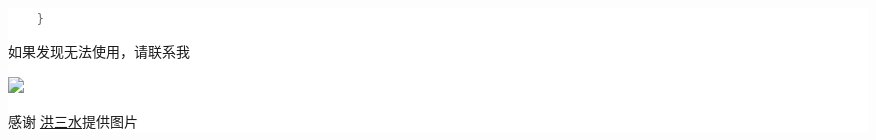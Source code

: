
 ```csharp
    }
```

如果发现无法使用，请联系我

![](https://i.loli.net/2018/06/24/5b2f3c70dd5e9.jpg)

感谢 [洪三水](https://www.pixiv.net/member_illust.php?mode=medium&illust_id=69353928)提供图片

# # #

## Aim of the exercise
Return every line of the data above exactly, and omit all pictures.

## Response area
Source code

:
 ```csharp
    }
```

如果发现无法使用，请联系我

![](https://i.loli.net/2018/06/24/5b2f3c70dd5e9.jpg)

感谢 [洪三水](https://www.pixiv.net/member_illust.php?mode=medium&illust_id=69353928)提供图片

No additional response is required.